◆ Data excerpts
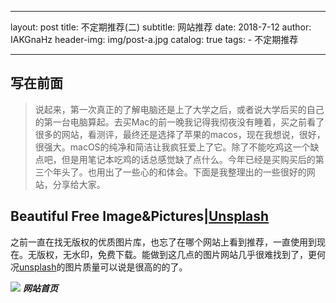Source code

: <head> 
    <script defer src="https://use.fontawesome.com/releases/v5.0.13/js/all.js"></script> 
    <script defer src="https://use.fontawesome.com/releases/v5.0.13/js/v4-shims.js"></script> 
</head> 
<link rel="stylesheet" href="https://use.fontawesome.com/releases/v5.0.13/css/all.css">

---
layout:     post
title:      不定期推荐(二)
subtitle:   网站推荐
date:       2018-7-12
author:     IAKGnaHz
header-img: img/post-a.jpg
catalog: true
tags:
    - 不定期推荐
    
---

## <i class="fab fa-adn"></i> 写在前面

> <i class="fas fa-quote-left fa-3x fa-pull-left"></i>说起来，第一次真正的了解电脑还是上了大学之后，或者说大学后买的自己的第一台电脑算起。去买Mac的前一晚我记得我彻夜没有睡着，买之前看了很多的网站，看测评，最终还是选择了苹果的macos，现在我想说，很好，很强大。macOS的纯净和简洁让我疯狂爱上了它。除了不能吃鸡这一个缺点吧，但是用笔记本吃鸡的话总感觉缺了点什么。今年已经是买购买后的第三个年头了。也用出了一些心的和体会。下面是我整理出的一些很好的网站，分享给大家。

## <i class="fas fa-camera"></i> Beautiful Free Image&Pictures|[Unsplash](https://unsplash.com)

之前一直在找无版权的优质图片库，也忘了在哪个网站上看到推荐，一直使用到现在。无版权，无水印，免费下载。能做到这几点的图片网站几乎很难找到了，更何况[unsplash](https://unsplash.com)的图片质量可以说是很高的的了。

![](https://ws4.sinaimg.cn/large/006tKfTcgy1ft7fusdqrqj31700s4npd.jpg)
***网站首页***
 













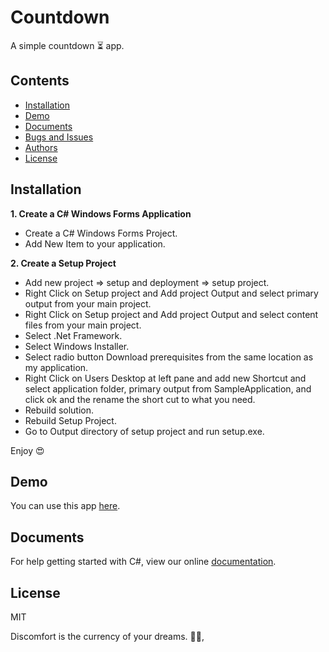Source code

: # Countdown

A simple countdown ⏳ app.

## Contents

* [Installation](#installation)
* [Demo](#demo)
* [Documents](#documents)
* [Bugs and Issues](#bugs-and-issues)
* [Authors](#authors)
* [License](#license)

## Installation

**1. Create a C# Windows Forms Application**

* Create a C# Windows Forms Project.
* Add New Item to your application.

**2. Create a Setup Project**

* Add new project => setup and deployment => setup project.
* Right Click on Setup project and Add project Output and select primary output from your main project.
* Right Click on Setup project and Add project Output and select content files from your main project.
* Select .Net Framework.
* Select Windows Installer.
* Select radio button Download prerequisites from the same location as my application.
* Right Click on Users Desktop at left pane and add new Shortcut and select application folder, primary output from SampleApplication, and click ok and the rename the short cut to what you need.
* Rebuild solution.
* Rebuild Setup Project.
* Go to Output directory of setup project and run setup.exe.

Enjoy 😍

## Demo

You can use this app [here](https://drive.google.com/file/d/18KXJYTCx-77Fm9jR-nFuBNmlnb07WDdL/view?usp=sharing).

## Documents

For help getting started with C#, view our online [documentation](https://docs.microsoft.com/en-us/dotnet/csharp/).

## License

MIT


<!-- INSPIRATIONAL_QUOTE_START -->
Discomfort is the currency of your dreams.
🧑‍💻,
<!-- INSPIRATIONAL_QUOTE_END -->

◆ Task instructions
If a record holds a picture, drop the picture and return the rest of it exactly.

◆ Solution for this problem
Source code

: <head> 
    <script defer src="https://use.fontawesome.com/releases/v5.0.13/js/all.js"></script> 
    <script defer src="https://use.fontawesome.com/releases/v5.0.13/js/v4-shims.js"></script> 
</head> 
<link rel="stylesheet" href="https://use.fontawesome.com/releases/v5.0.13/css/all.css">

---
layout:     post
title:      不定期推荐(二)
subtitle:   网站推荐
date:       2018-7-12
author:     IAKGnaHz
header-img: img/post-a.jpg
catalog: true
tags:
    - 不定期推荐
    
---

## <i class="fab fa-adn"></i> 写在前面

> <i class="fas fa-quote-left fa-3x fa-pull-left"></i>说起来，第一次真正的了解电脑还是上了大学之后，或者说大学后买的自己的第一台电脑算起。去买Mac的前一晚我记得我彻夜没有睡着，买之前看了很多的网站，看测评，最终还是选择了苹果的macos，现在我想说，很好，很强大。macOS的纯净和简洁让我疯狂爱上了它。除了不能吃鸡这一个缺点吧，但是用笔记本吃鸡的话总感觉缺了点什么。今年已经是买购买后的第三个年头了。也用出了一些心的和体会。下面是我整理出的一些很好的网站，分享给大家。

## <i class="fas fa-camera"></i> Beautiful Free Image&Pictures|[Unsplash](https://unsplash.com)

之前一直在找无版权的优质图片库，也忘了在哪个网站上看到推荐，一直使用到现在。无版权，无水印，免费下载。能做到这几点的图片网站几乎很难找到了，更何况[unsplash](https://unsplash.com)的图片质量可以说是很高的的了。

![](https://ws4.sinaimg.cn/large/006tKfTcgy1ft7fusdqrqj31700s4npd.jpg)
***网站首页***
 













Source code

: # Countdown

A simple countdown ⏳ app.

## Contents

* [Installation](#installation)
* [Demo](#demo)
* [Documents](#documents)
* [Bugs and Issues](#bugs-and-issues)
* [Authors](#authors)
* [License](#license)

## Installation

**1. Create a C# Windows Forms Application**

* Create a C# Windows Forms Project.
* Add New Item to your application.

**2. Create a Setup Project**

* Add new project => setup and deployment => setup project.
* Right Click on Setup project and Add project Output and select primary output from your main project.
* Right Click on Setup project and Add project Output and select content files from your main project.
* Select .Net Framework.
* Select Windows Installer.
* Select radio button Download prerequisites from the same location as my application.
* Right Click on Users Desktop at left pane and add new Shortcut and select application folder, primary output from SampleApplication, and click ok and the rename the short cut to what you need.
* Rebuild solution.
* Rebuild Setup Project.
* Go to Output directory of setup project and run setup.exe.

Enjoy 😍

## Demo

You can use this app [here](https://drive.google.com/file/d/18KXJYTCx-77Fm9jR-nFuBNmlnb07WDdL/view?usp=sharing).

## Documents

For help getting started with C#, view our online [documentation](https://docs.microsoft.com/en-us/dotnet/csharp/).

## License

MIT


<!-- INSPIRATIONAL_QUOTE_START -->
Discomfort is the currency of your dreams.
🧑‍💻,
<!-- INSPIRATIONAL_QUOTE_END -->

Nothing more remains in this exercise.